== ACTION ITEM ==
Leave the pictures out and repeat the rest of the data below exactly.

Dataset entries
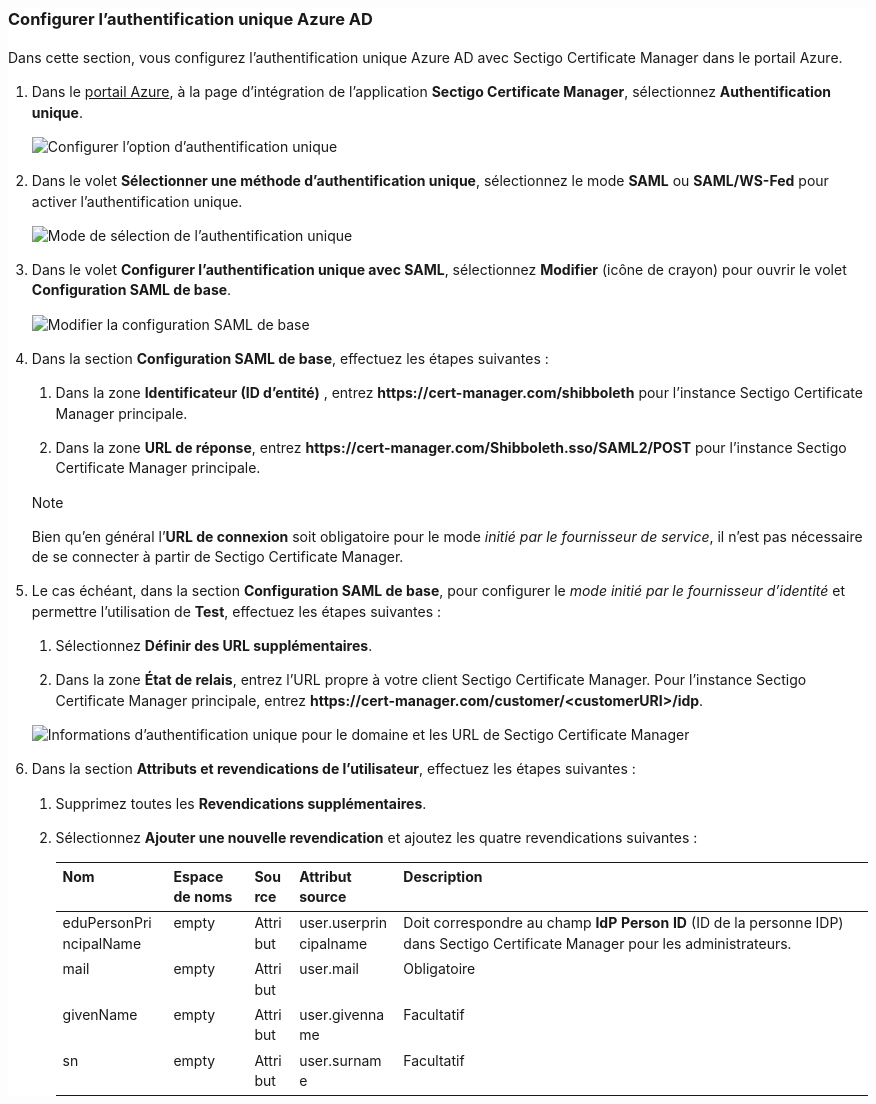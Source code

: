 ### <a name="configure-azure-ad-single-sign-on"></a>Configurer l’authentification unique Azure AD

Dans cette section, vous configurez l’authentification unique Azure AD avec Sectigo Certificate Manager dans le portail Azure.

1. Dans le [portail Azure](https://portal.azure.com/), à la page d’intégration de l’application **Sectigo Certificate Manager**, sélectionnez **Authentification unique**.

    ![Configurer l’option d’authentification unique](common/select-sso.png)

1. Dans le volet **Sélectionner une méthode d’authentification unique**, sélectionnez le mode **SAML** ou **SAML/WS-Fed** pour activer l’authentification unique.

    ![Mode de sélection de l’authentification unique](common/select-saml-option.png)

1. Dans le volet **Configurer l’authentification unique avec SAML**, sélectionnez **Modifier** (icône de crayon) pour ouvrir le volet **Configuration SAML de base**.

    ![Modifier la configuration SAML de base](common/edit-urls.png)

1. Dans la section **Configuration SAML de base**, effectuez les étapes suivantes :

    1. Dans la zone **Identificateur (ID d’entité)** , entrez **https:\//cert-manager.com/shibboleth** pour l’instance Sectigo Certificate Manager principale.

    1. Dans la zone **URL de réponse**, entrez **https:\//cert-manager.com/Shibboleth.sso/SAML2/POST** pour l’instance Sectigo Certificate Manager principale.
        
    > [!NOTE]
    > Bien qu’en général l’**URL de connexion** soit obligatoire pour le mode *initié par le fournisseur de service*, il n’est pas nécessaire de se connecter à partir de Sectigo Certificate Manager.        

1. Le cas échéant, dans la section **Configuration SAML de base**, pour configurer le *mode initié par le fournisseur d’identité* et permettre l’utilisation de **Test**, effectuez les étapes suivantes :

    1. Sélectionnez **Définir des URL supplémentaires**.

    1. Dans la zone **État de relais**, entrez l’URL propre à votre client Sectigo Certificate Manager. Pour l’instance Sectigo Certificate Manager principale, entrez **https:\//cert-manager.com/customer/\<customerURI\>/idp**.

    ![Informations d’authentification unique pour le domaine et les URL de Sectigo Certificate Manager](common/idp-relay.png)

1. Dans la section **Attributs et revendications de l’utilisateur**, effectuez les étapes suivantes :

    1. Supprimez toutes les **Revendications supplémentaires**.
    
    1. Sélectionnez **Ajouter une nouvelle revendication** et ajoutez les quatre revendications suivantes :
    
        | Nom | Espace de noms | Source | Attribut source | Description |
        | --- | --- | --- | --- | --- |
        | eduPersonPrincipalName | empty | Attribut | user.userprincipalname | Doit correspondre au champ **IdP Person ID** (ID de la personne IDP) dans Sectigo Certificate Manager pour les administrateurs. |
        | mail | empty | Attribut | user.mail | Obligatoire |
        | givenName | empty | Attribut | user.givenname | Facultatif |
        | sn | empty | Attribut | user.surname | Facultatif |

== WORKED SOLUTION ==
Source code

: ### <a name="configure-azure-ad-single-sign-on"></a>Configurer l’authentification unique Azure AD

Dans cette section, vous configurez l’authentification unique Azure AD avec Sectigo Certificate Manager dans le portail Azure.

1. Dans le [portail Azure](https://portal.azure.com/), à la page d’intégration de l’application **Sectigo Certificate Manager**, sélectionnez **Authentification unique**.

    ![Configurer l’option d’authentification unique](common/select-sso.png)

1. Dans le volet **Sélectionner une méthode d’authentification unique**, sélectionnez le mode **SAML** ou **SAML/WS-Fed** pour activer l’authentification unique.

    ![Mode de sélection de l’authentification unique](common/select-saml-option.png)

1. Dans le volet **Configurer l’authentification unique avec SAML**, sélectionnez **Modifier** (icône de crayon) pour ouvrir le volet **Configuration SAML de base**.

    ![Modifier la configuration SAML de base](common/edit-urls.png)

1. Dans la section **Configuration SAML de base**, effectuez les étapes suivantes :

    1. Dans la zone **Identificateur (ID d’entité)** , entrez **https:\//cert-manager.com/shibboleth** pour l’instance Sectigo Certificate Manager principale.

    1. Dans la zone **URL de réponse**, entrez **https:\//cert-manager.com/Shibboleth.sso/SAML2/POST** pour l’instance Sectigo Certificate Manager principale.
        
    > [!NOTE]
    > Bien qu’en général l’**URL de connexion** soit obligatoire pour le mode *initié par le fournisseur de service*, il n’est pas nécessaire de se connecter à partir de Sectigo Certificate Manager.        

1. Le cas échéant, dans la section **Configuration SAML de base**, pour configurer le *mode initié par le fournisseur d’identité* et permettre l’utilisation de **Test**, effectuez les étapes suivantes :

    1. Sélectionnez **Définir des URL supplémentaires**.

    1. Dans la zone **État de relais**, entrez l’URL propre à votre client Sectigo Certificate Manager. Pour l’instance Sectigo Certificate Manager principale, entrez **https:\//cert-manager.com/customer/\<customerURI\>/idp**.

    ![Informations d’authentification unique pour le domaine et les URL de Sectigo Certificate Manager](common/idp-relay.png)

1. Dans la section **Attributs et revendications de l’utilisateur**, effectuez les étapes suivantes :

    1. Supprimez toutes les **Revendications supplémentaires**.
    
    1. Sélectionnez **Ajouter une nouvelle revendication** et ajoutez les quatre revendications suivantes :
    
        | Nom | Espace de noms | Source | Attribut source | Description |
        | --- | --- | --- | --- | --- |
        | eduPersonPrincipalName | empty | Attribut | user.userprincipalname | Doit correspondre au champ **IdP Person ID** (ID de la personne IDP) dans Sectigo Certificate Manager pour les administrateurs. |
        | mail | empty | Attribut | user.mail | Obligatoire |
        | givenName | empty | Attribut | user.givenname | Facultatif |
        | sn | empty | Attribut | user.surname | Facultatif |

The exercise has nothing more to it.